The first position in the three digits of a FMA mnemonic refers to the operand position of the first FP data expressed in the arithmetic equation of FMA operation, the multiplicand.

The second position in the three digits of a FMA mnemonic refers to the operand position of the second FP data expressed in the arithmetic equation of FMA operation, the multiplier.

The third position in the three digits of a FMA mnemonic refers to the operand position of the FP data being added/subtracted to the multiplication result.

Note the non-numerical result of an FMA operation does not resemble the mathemat- ically-defined commutative property between the multiplicand and the multiplier values (see Table 2-2). Consequently, software tools (such as an assembler) may support a complementary set of FMA mnemonics for each FMA instruction for ease of programming to take advantage of the mathematical property of commutative multiplications. For example, an assembler may optionally support the complementary mnemonic “VFMADD312PD“ in addition to the true mnemonic “VFMADD132PD“. The assembler will generate the same instruction opcode sequence corresponding to VFMADD132PD. The processor executes VFMADD132PD and report any NAN conditions based on the definition of VFMADD132PD. Similarly, if the complementary mnemonic VFMADD123PD is supported by an assembler at source level, it must generate the opcode sequence corresponding to VFMADD213PD; the complementary mnemonic VFMADD321PD must produce the opcode sequence defined by VFMADD231PD. In the absence of FMA operations reporting a NAN result, the numerical results of using either mnemonic with an assembler supporting both mnemonics will match the behavior defined in Table 2-2. Support for the complementary FMA mnemonics by software tools is optional.

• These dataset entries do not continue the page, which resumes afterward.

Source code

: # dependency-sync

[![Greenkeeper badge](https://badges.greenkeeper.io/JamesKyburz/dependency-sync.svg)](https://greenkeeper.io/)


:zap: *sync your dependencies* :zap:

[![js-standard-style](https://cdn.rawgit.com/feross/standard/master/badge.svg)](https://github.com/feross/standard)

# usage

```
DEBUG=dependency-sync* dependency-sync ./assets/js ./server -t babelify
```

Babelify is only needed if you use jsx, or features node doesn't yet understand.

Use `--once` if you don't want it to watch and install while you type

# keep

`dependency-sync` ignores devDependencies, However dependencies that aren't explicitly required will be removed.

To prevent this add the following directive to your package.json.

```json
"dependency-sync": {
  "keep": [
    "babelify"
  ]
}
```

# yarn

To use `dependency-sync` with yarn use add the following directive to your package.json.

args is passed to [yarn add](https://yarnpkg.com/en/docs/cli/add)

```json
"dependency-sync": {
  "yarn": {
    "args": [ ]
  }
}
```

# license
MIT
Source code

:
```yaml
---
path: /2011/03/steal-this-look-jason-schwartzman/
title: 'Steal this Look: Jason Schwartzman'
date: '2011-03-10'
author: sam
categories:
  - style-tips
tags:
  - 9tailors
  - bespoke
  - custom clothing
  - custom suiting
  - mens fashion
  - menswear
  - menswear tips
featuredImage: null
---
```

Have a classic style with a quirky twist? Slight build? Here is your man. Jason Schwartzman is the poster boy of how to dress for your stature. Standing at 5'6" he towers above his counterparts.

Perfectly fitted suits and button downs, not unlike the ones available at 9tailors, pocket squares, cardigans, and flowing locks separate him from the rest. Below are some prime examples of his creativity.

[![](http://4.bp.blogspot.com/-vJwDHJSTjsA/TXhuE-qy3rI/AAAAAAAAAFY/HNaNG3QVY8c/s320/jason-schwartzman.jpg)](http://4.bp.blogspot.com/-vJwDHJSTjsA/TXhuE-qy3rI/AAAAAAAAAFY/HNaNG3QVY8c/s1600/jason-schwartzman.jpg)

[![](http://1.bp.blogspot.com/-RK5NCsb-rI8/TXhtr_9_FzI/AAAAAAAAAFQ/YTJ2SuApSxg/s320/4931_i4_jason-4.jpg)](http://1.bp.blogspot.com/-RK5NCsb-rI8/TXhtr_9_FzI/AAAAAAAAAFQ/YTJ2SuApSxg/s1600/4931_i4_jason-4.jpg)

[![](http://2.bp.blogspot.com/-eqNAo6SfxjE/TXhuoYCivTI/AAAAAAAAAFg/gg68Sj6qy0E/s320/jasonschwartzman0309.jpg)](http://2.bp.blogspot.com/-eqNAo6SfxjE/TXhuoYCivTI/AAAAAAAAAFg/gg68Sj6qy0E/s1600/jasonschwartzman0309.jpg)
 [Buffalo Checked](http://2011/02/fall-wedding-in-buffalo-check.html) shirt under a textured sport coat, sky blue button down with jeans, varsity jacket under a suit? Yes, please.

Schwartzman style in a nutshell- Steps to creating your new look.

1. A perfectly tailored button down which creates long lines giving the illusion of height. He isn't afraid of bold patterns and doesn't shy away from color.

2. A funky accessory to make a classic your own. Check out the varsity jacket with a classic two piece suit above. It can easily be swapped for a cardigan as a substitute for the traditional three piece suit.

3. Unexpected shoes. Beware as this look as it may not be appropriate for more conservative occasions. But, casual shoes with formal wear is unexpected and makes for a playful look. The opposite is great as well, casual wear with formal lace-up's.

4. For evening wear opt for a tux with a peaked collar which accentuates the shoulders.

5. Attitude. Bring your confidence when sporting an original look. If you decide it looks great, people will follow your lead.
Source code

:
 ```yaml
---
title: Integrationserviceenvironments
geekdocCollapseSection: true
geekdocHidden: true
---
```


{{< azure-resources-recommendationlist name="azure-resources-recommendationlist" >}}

2.4ACCESSING YMM REGISTERS

The lower 128 bits of a YMM register is aliased to the corresponding XMM register. Legacy SSE instructions (i.e. SIMD instructions operating on XMM state but not using the VEX prefix, also referred to non-VEX encoded SIMD instructions) will not access the upper bits (255:128) of the YMM registers. AVX and FMA instructions with a VEX prefix and vector length of 128-bits zeroes the upper 128 bits of the YMM register. See Chapter 2, “Programming Considerations with 128-bit SIMD Instructions” for more details.

Upper bits of YMM registers (255:128) can be read and written by many instructions with a VEX.256 prefix.

XSAVE and XRSTOR may be used to save and restore the upper bits of the YMM registers.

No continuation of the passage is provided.